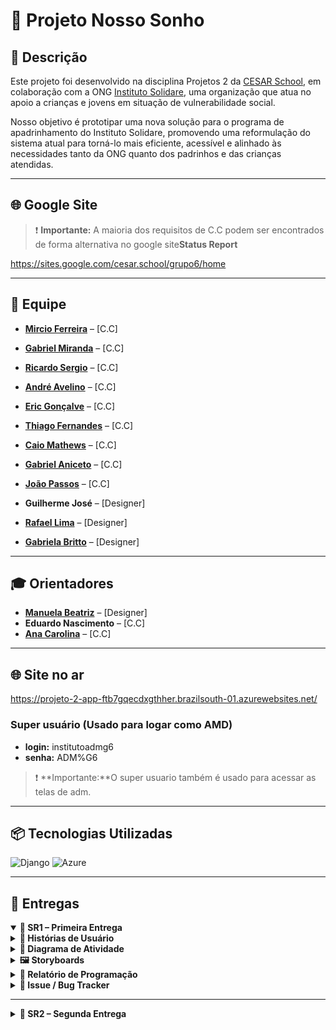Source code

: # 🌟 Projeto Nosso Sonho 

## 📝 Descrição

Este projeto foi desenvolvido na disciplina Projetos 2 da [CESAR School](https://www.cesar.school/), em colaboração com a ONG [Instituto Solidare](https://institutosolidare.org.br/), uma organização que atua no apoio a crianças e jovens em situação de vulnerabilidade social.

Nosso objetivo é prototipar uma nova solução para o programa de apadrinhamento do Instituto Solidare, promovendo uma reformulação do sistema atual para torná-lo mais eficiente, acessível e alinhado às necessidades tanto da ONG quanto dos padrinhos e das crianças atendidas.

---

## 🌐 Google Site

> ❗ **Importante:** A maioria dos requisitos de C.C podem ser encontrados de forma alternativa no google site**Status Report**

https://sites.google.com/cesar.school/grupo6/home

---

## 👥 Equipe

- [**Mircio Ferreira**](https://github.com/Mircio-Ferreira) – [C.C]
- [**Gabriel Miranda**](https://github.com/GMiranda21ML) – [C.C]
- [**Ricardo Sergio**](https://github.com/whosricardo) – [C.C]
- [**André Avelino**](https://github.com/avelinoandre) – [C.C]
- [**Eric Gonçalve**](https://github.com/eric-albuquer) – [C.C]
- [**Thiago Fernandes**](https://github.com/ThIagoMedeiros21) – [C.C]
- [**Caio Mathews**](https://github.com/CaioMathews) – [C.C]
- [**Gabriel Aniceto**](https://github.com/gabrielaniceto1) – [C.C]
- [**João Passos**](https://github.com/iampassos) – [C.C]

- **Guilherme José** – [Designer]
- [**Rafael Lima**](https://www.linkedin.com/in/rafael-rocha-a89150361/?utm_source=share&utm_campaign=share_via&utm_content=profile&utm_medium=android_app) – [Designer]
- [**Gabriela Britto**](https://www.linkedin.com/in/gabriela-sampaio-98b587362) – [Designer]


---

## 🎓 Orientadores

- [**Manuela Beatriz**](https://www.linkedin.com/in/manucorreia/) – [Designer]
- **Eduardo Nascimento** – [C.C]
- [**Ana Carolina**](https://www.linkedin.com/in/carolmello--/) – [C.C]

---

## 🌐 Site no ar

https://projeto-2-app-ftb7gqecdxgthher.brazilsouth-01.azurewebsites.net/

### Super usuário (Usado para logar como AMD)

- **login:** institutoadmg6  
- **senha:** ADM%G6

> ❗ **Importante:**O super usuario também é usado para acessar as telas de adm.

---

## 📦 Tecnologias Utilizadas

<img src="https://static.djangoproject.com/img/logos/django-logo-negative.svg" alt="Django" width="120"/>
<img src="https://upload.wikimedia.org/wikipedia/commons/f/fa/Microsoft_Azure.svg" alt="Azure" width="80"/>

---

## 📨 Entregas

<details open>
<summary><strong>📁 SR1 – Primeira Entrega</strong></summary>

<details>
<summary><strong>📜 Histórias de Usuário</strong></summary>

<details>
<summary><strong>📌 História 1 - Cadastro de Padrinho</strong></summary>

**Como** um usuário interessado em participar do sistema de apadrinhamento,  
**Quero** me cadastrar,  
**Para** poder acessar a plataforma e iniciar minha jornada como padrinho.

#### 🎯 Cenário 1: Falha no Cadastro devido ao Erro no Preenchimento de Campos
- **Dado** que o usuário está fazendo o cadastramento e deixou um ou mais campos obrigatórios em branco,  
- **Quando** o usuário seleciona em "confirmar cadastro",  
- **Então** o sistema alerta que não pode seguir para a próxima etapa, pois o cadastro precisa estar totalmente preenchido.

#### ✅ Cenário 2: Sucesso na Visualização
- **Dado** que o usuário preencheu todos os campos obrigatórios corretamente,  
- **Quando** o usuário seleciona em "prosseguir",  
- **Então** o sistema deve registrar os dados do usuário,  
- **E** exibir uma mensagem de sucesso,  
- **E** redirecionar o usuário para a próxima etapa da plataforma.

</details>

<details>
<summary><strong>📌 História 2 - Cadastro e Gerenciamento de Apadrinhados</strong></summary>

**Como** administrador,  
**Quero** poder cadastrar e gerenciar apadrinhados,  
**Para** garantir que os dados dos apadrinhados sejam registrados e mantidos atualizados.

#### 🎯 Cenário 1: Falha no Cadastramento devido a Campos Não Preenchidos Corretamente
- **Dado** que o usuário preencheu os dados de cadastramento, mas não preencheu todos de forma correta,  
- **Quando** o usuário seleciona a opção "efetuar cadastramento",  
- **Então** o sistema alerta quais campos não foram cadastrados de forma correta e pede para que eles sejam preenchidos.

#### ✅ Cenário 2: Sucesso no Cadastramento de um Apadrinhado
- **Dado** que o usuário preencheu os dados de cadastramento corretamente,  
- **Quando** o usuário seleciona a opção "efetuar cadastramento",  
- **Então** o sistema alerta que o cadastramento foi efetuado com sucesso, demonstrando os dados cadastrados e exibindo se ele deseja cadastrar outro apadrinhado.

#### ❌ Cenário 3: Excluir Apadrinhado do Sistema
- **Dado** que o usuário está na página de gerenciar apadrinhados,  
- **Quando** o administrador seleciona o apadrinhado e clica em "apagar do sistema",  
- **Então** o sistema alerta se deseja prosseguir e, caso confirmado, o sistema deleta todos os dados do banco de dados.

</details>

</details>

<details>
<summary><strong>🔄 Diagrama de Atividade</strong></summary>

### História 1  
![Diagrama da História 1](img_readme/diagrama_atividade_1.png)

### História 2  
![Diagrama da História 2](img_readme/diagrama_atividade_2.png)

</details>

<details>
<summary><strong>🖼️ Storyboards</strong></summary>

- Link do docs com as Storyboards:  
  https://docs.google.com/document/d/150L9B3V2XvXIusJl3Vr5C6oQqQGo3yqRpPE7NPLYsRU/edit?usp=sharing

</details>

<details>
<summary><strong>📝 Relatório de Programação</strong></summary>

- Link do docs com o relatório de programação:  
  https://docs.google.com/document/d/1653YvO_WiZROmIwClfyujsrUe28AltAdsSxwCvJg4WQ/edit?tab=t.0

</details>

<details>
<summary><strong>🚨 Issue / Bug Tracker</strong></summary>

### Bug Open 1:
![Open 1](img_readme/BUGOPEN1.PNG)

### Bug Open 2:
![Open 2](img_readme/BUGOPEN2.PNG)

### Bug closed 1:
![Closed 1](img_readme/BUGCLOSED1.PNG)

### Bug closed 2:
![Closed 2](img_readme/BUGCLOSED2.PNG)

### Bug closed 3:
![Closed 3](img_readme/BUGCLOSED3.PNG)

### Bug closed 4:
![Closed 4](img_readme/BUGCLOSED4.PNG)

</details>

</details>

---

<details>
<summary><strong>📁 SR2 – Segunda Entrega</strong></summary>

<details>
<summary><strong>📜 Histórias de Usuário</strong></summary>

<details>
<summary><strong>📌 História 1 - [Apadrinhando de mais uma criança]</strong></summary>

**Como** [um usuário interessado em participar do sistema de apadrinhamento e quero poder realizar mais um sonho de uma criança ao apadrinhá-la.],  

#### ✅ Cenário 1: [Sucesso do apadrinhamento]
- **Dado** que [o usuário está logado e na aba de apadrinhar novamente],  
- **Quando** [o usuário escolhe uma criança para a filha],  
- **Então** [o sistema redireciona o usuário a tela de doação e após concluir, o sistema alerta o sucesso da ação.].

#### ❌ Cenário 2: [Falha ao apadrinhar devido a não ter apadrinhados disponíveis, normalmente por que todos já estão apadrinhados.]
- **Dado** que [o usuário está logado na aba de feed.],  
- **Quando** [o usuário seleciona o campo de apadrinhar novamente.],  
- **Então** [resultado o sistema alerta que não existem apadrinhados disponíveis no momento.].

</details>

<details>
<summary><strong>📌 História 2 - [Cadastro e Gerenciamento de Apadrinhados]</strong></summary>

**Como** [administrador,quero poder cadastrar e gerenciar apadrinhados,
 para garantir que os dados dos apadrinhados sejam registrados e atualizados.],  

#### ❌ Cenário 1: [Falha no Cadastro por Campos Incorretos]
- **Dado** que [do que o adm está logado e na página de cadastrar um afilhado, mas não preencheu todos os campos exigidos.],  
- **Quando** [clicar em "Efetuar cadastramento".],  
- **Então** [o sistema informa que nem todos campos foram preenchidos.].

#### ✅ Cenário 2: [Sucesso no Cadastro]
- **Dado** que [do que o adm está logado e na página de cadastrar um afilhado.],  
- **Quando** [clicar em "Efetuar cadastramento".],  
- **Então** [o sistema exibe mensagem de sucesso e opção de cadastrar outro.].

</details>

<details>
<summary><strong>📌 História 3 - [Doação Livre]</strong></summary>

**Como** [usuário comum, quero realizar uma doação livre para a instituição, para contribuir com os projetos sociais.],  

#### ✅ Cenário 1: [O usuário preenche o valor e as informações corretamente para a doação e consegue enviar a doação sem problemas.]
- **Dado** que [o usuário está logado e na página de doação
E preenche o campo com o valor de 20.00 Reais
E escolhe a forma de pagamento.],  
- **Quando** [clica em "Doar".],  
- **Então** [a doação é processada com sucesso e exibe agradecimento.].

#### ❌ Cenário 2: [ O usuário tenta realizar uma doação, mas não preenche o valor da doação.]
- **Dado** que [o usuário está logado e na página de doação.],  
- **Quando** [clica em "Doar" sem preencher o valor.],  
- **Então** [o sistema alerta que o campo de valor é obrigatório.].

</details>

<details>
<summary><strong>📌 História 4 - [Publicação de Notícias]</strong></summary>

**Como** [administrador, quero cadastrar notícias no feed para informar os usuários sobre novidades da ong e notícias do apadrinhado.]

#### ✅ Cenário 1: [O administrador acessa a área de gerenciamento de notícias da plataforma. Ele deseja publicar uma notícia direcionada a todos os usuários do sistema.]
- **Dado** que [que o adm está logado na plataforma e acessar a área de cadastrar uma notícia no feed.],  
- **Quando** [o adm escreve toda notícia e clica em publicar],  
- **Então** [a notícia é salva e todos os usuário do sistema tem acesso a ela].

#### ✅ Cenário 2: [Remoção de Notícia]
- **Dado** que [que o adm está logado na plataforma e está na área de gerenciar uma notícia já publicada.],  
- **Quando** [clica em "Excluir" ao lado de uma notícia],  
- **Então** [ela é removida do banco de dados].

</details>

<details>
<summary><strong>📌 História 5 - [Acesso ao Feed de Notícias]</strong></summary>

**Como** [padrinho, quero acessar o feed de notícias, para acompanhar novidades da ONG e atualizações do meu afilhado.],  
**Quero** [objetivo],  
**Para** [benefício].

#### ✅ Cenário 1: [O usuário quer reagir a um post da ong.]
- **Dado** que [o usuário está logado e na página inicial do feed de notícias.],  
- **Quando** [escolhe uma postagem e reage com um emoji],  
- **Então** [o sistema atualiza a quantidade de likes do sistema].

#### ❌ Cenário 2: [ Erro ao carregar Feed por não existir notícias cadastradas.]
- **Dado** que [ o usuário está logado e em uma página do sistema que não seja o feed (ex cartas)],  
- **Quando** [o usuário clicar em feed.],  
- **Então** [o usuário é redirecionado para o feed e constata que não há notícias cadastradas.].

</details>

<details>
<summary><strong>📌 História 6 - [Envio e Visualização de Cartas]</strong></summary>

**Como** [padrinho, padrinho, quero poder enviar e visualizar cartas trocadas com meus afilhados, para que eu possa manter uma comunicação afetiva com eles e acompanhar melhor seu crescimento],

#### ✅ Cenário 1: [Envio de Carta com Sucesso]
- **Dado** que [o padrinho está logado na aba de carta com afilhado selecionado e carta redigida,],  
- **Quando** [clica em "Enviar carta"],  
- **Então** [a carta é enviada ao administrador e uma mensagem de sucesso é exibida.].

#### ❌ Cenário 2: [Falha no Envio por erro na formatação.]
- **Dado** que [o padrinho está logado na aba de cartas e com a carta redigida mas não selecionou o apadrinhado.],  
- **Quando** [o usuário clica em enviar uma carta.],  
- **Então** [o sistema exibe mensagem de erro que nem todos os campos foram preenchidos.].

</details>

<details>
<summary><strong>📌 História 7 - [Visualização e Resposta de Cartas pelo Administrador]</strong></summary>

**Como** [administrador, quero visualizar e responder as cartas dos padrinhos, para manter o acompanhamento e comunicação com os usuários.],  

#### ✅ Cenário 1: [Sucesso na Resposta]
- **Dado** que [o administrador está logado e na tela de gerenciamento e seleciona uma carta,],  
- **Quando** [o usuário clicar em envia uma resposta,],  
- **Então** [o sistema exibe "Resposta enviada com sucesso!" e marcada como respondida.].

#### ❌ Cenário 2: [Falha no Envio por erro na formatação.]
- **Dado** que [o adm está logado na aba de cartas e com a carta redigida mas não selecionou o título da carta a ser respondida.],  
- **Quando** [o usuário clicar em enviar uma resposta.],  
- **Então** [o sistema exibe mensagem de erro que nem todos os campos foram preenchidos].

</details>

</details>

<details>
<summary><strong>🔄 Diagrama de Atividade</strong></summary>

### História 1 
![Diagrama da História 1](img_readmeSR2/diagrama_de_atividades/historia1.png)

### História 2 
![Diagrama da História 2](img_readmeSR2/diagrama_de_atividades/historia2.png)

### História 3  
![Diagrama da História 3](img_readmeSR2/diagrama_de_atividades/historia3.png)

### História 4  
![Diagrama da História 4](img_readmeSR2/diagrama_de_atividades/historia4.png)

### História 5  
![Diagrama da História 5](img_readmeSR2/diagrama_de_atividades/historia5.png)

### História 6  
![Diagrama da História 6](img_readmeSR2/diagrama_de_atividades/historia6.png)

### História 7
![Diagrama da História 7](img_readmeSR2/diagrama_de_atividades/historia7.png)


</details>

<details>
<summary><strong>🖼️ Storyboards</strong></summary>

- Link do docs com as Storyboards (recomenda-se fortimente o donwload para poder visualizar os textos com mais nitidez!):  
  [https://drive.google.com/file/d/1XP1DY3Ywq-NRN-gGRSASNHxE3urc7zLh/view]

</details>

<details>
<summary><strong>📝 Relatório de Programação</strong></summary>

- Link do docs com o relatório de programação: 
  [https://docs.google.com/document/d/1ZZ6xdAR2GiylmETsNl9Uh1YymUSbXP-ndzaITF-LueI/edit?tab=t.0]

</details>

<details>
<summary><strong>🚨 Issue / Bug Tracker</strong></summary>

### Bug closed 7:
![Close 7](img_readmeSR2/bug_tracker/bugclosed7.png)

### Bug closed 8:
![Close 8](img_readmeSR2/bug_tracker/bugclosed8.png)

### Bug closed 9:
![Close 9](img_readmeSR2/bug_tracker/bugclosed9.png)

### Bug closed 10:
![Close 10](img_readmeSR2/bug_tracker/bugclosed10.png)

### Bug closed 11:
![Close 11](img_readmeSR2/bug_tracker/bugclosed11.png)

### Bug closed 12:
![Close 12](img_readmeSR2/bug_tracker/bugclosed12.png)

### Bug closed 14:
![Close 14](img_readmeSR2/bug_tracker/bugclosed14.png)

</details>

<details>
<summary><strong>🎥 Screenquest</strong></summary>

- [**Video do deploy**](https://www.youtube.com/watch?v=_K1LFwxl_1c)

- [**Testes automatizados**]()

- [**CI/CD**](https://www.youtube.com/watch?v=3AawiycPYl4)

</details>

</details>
* * *
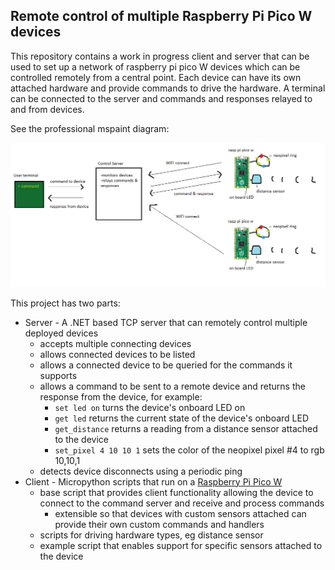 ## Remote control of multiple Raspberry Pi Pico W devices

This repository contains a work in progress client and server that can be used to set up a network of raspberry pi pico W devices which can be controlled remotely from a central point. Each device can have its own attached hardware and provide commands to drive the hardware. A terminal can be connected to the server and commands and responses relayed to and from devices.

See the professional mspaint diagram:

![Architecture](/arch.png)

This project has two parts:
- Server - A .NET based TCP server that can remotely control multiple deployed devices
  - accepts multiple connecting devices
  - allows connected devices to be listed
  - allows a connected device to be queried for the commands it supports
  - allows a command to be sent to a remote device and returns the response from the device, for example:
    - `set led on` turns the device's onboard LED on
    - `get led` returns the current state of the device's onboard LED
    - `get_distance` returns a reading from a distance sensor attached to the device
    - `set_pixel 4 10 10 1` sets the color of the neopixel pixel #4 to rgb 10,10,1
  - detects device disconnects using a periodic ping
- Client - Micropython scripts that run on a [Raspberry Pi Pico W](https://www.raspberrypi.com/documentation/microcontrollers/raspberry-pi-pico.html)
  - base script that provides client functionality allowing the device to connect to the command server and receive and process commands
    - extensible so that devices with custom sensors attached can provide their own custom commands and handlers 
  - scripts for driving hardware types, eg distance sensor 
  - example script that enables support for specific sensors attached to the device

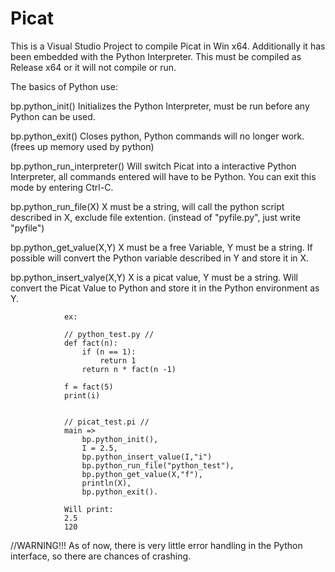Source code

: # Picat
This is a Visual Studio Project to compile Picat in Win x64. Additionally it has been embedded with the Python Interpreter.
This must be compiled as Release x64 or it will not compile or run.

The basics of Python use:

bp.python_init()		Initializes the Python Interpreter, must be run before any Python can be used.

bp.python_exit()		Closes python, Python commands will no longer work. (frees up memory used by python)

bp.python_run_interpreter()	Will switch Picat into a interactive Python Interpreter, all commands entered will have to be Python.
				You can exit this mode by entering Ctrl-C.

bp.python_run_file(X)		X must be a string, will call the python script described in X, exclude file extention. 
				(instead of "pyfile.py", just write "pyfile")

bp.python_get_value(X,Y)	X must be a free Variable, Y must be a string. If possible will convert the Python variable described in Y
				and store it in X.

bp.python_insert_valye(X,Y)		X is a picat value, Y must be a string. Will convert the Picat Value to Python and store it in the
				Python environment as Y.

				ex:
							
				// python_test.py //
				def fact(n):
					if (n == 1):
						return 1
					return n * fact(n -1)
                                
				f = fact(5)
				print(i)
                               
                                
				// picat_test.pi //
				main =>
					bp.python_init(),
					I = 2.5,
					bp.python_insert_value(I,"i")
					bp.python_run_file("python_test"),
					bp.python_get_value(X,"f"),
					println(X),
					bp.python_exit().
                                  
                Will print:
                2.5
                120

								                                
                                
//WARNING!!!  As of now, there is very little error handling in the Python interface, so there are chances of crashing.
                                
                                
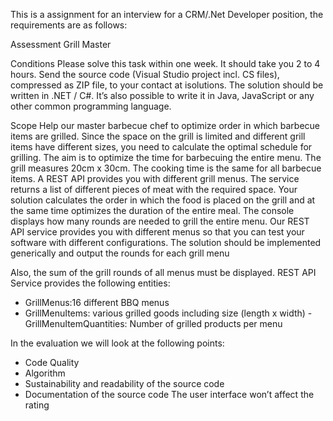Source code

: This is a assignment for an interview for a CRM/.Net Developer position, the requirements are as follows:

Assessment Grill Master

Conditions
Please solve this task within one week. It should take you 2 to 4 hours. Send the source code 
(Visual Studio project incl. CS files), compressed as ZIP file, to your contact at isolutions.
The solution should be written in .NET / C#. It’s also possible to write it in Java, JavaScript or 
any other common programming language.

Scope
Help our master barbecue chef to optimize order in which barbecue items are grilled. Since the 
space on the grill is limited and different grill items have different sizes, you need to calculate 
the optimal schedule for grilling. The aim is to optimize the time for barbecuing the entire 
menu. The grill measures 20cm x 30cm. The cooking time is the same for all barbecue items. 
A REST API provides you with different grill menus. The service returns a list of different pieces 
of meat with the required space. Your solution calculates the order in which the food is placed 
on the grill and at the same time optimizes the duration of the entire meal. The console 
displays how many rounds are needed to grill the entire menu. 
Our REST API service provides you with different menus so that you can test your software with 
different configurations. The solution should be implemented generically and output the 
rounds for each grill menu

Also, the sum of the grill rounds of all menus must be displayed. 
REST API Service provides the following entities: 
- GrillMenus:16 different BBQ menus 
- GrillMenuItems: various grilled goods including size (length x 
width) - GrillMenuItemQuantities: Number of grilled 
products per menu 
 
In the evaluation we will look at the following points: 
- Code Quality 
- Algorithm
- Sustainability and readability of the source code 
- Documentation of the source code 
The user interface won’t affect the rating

- [Work request]:
Reproduce, exactly as they stand in the data above, the lines from the one that holds "<summary><strong>📌 História 1 - Cadastro" to the one that holds "jornada como padrinho.", inclusive.

- [Written answer]:
<summary><strong>📌 História 1 - Cadastro de Padrinho</strong></summary>

**Como** um usuário interessado em participar do sistema de apadrinhamento,  
**Quero** me cadastrar,  
**Para** poder acessar a plataforma e iniciar minha jornada como padrinho.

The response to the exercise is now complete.